[Plain-text document sources]
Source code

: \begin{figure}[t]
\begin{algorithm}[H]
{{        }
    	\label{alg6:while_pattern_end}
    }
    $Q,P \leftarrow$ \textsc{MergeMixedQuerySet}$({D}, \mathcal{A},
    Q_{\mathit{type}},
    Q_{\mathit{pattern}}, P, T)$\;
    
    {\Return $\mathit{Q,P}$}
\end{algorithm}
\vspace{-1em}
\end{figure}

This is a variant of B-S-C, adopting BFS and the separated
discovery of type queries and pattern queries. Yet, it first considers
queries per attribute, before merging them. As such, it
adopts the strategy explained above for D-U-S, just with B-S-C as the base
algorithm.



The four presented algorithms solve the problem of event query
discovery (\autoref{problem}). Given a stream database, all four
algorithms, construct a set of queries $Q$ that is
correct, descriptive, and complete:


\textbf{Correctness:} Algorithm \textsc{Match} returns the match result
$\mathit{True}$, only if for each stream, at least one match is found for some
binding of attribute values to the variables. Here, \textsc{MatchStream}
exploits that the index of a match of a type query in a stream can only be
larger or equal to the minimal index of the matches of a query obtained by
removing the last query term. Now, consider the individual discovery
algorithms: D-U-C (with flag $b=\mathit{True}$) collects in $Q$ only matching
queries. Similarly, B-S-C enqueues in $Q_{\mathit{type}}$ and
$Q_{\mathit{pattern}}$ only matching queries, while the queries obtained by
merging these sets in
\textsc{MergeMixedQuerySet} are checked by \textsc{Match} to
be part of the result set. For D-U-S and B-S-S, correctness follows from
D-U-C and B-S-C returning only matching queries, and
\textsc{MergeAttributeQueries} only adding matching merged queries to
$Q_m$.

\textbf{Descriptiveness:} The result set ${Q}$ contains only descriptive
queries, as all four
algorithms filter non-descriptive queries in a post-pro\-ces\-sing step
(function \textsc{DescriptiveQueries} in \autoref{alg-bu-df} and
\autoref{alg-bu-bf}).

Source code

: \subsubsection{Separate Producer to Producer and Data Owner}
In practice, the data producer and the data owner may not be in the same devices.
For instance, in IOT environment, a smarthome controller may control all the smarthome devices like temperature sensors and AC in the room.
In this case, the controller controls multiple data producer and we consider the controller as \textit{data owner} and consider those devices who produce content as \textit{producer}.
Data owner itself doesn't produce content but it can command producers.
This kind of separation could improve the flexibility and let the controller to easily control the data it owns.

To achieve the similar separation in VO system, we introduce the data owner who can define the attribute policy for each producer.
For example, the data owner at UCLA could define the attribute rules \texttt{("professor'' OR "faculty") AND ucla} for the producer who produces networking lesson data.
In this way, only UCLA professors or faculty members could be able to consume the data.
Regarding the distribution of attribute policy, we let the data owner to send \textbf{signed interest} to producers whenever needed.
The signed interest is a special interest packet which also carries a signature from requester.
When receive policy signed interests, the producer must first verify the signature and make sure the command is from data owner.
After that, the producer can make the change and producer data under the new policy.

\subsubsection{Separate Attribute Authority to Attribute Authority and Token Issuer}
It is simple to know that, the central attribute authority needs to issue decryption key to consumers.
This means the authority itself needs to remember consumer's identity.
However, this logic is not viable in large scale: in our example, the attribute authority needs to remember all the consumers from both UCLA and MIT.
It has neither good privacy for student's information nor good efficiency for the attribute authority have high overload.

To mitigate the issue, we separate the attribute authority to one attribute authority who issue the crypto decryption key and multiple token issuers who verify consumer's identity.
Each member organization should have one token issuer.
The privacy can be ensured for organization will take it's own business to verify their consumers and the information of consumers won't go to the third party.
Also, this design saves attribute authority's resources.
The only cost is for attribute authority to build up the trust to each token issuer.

*TASK BRIEF:*
Beginning at the line with "In this case, the" and stopping after the line with "To achieve the", please write out every line of the data above exactly and nothing else.

*SOLUTION TO THIS TASK:*
In this case, the controller controls multiple data producer and we consider the controller as \textit{data owner} and consider those devices who produce content as \textit{producer}.
Data owner itself doesn't produce content but it can command producers.
This kind of separation could improve the flexibility and let the controller to easily control the data it owns.

To achieve the similar separation in VO system, we introduce the data owner who can define the attribute policy for each producer.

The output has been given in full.